Perhaps you’ll run to the CoHo and grab yourself an espresso shot. Or maybe you’ll hit up your tea-loving electric-kettle-owning dorm-mate and ask for a cup of Gunpowder Green (taken from the rack at Stern or their favorite dining hall). No matter the means of consumption, caffeine is almost always characterized by pupil dilation, an increased heart rate, and the beloved–absolutely euphoric–caffeine high.
But why not try something new? The newest caffeinated beverage craze to hit my all-freshman dorm is yerba maté. Brought upon by the Argentine culture enthusiasts within the dorm, drinking yerba is characterized by infusing a green, grassy-looking blend of the leaves and sticks of the yerba maté plant (a species of holly) with warm water in a gourd (a hollowed-out fruit). The metal straw traditionally used to drink the maté is called a bombilla. Maté tastes “earthy”, and can either be drunk bitter (maté amargo), or sweet (maté dulce). Its effects are similar to those of caffeine, although some in my dorm insist that it has a stronger “calming” effect, especially in muscles.
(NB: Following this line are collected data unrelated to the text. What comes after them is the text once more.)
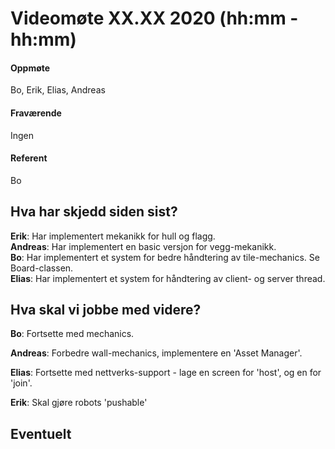 # Videomøte XX.XX 2020 (hh:mm - hh:mm)

#### Oppmøte
Bo, Erik, Elias, Andreas

#### Fraværende
Ingen

#### Referent
Bo

## Hva har skjedd siden sist?
**Erik**: Har implementert mekanikk for hull og flagg.  
**Andreas**: Har implementert en basic versjon for vegg-mekanikk.  
**Bo**: Har implementert et system for bedre håndtering av tile-mechanics. Se Board-classen.  
**Elias**: Har implementert et system for håndtering av client- og server thread.  

## Hva skal vi jobbe  med videre?

**Bo**: Fortsette med mechanics.

**Andreas**: Forbedre wall-mechanics, implementere en 'Asset Manager'.

**Elias**: Fortsette med nettverks-support - lage en screen for 'host', og en for 'join'.

**Erik**: Skal gjøre robots 'pushable'

## Eventuelt
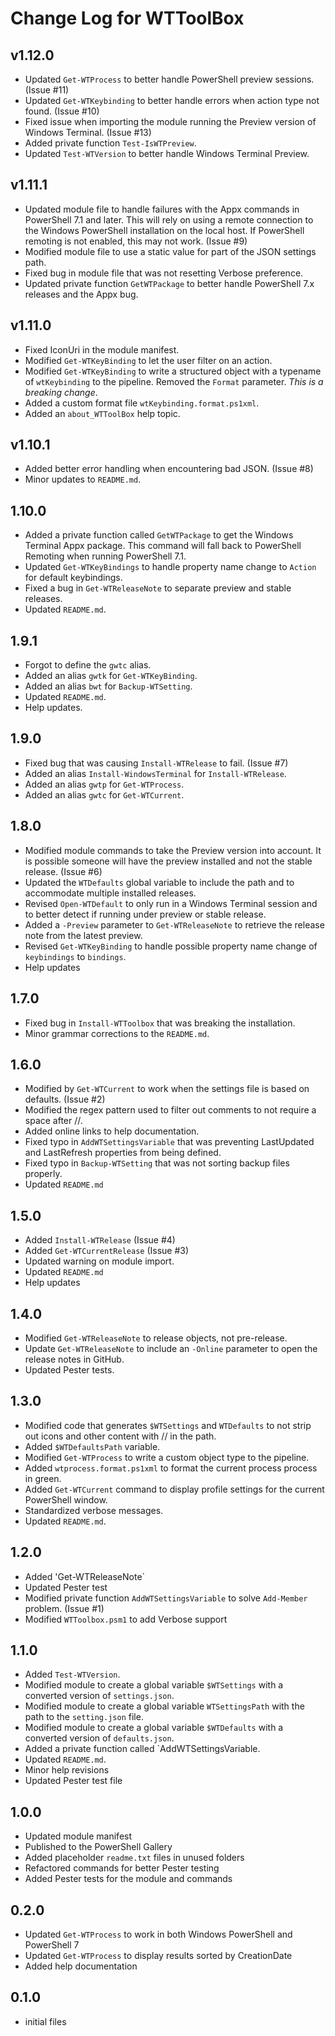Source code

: # Change Log for WTToolBox

## v1.12.0

+ Updated `Get-WTProcess` to better handle PowerShell preview sessions. (Issue #11)
+ Updated `Get-WTKeybinding` to better handle errors when action type not found. (Issue #10)
+ Fixed issue when importing the module running the Preview version of Windows Terminal. (Issue #13)
+ Added private function `Test-IsWTPreview`.
+ Updated `Test-WTVersion` to better handle Windows Terminal Preview.

## v1.11.1

+ Updated module file to handle failures with the Appx commands in PowerShell 7.1 and later. This will rely on using a remote connection to the Windows PowerShell installation on the local host. If PowerShell remoting is not enabled, this may not work. (Issue #9)
+ Modified module file to use a static value for part of the JSON settings path.
+ Fixed bug in module file that was not resetting Verbose preference.
+ Updated private function `GetWTPackage` to better handle PowerShell 7.x releases and the Appx bug.

## v1.11.0

+ Fixed IconUri in the module manifest.
+ Modified `Get-WTKeyBinding` to let the user filter on an action.
+ Modified `Get-WTKeyBinding` to write a structured object with a typename of `wtKeybinding` to the pipeline. Removed the `Format` parameter. _This is a breaking change_.
+ Added a custom format file `wtKeybinding.format.ps1xml`.
+ Added an `about_WTToolBox` help topic.

## v1.10.1

+ Added better error handling when encountering bad JSON. (Issue #8)
+ Minor updates to `README.md`.

## 1.10.0

+ Added a private function called `GetWTPackage` to get the Windows Terminal Appx package. This command will fall back to PowerShell Remoting when running PowerShell 7.1.
+ Updated `Get-WTKeyBindings` to handle property name change to `Action` for default keybindings.
+ Fixed a bug in `Get-WTReleaseNote` to separate preview and stable releases.
+ Updated `README.md`.

## 1.9.1

+ Forgot to define the `gwtc` alias.
+ Added an alias `gwtk` for `Get-WTKeyBinding`.
+ Added an alias `bwt` for `Backup-WTSetting`.
+ Updated `README.md`.
+ Help updates.

## 1.9.0

+ Fixed bug that was causing `Install-WTRelease` to fail. (Issue #7)
+ Added an alias `Install-WindowsTerminal` for `Install-WTRelease`.
+ Added an alias `gwtp` for `Get-WTProcess`.
+ Added an alias `gwtc` for `Get-WTCurrent`.

## 1.8.0

+ Modified module commands to take the Preview version into account. It is possible someone will have the preview installed and not the stable release. (Issue #6)
+ Updated the `WTDefaults` global variable to include the path and to accommodate multiple installed releases.
+ Revised `Open-WTDefault` to only run in a Windows Terminal session and to better detect if running under preview or stable release.
+ Added a `-Preview` parameter to `Get-WTReleaseNote` to retrieve the release note from the latest preview.
+ Revised `Get-WTKeyBinding` to handle possible property name change of `keybindings` to `bindings`.
+ Help updates

## 1.7.0

+ Fixed bug in `Install-WTToolbox` that was breaking the installation.
+ Minor grammar corrections to the `README.md`.

## 1.6.0

+ Modified by `Get-WTCurrent` to work when the settings file is based on defaults. (Issue #2)
+ Modified the regex pattern used to filter out comments to not require a space after //.
+ Added online links to help documentation.
+ Fixed typo in `AddWTSettingsVariable` that was preventing LastUpdated and LastRefresh properties from being defined.
+ Fixed typo in `Backup-WTSetting` that was not sorting backup files properly.
+ Updated `README.md`

## 1.5.0

+ Added `Install-WTRelease` (Issue #4)
+ Added `Get-WTCurrentRelease` (Issue #3)
+ Updated warning on module import.
+ Updated `README.md`
+ Help updates

## 1.4.0

+ Modified `Get-WTReleaseNote` to release objects, not pre-release.
+ Update `Get-WTReleaseNote` to include an `-Online` parameter to open the release notes in GitHub.
+ Updated Pester tests.

## 1.3.0

+ Modified code that generates `$WTSettings` and `WTDefaults` to not strip out icons and other content with // in the path.
+ Added `$WTDefaultsPath` variable.
+ Modified `Get-WTProcess` to write a custom object type to the pipeline.
+ Added `wtprocess.format.ps1xml` to format the current process process in green.
+ Added `Get-WTCurrent` command to display profile settings for the current PowerShell window.
+ Standardized verbose messages.
+ Updated `README.md`.

## 1.2.0

+ Added 'Get-WTReleaseNote`
+ Updated Pester test
+ Modified private function `AddWTSettingsVariable` to solve `Add-Member` problem. (Issue #1)
+ Modified `WTToolbox.psm1` to add Verbose support

## 1.1.0

+ Added `Test-WTVersion`.
+ Modified module to create a global variable `$WTSettings` with a converted version of `settings.json`.
+ Modified module to create a global variable `WTSettingsPath` with the path to the `setting.json` file.
+ Modified module to create a global variable `$WTDefaults` with a converted version of `defaults.json`.
+ Added a private function called `AddWTSettingsVariable.
+ Updated `README.md`.
+ Minor help revisions
+ Updated Pester test file

## 1.0.0

+ Updated module manifest
+ Published to the PowerShell Gallery
+ Added placeholder `readme.txt` files in unused folders
+ Refactored commands for better Pester testing
+ Added Pester tests for the module and commands

## 0.2.0

+ Updated `Get-WTProcess` to work in both Windows PowerShell and PowerShell 7
+ Updated `Get-WTProcess` to display results sorted by CreationDate
+ Added help documentation

## 0.1.0

+ initial files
Maté drinking is a culture. In Argentina, Uruguay, and certain parts of Brazil, maté is consumed socially with others using the same gourd. Since maté can be infused many times, it is common to pass the gourd around in a circle. If you’re looking for a completely different way to consume caffeine, either in preparation for a long night or just to replace coffee/traditional tea, you ought to consider maté.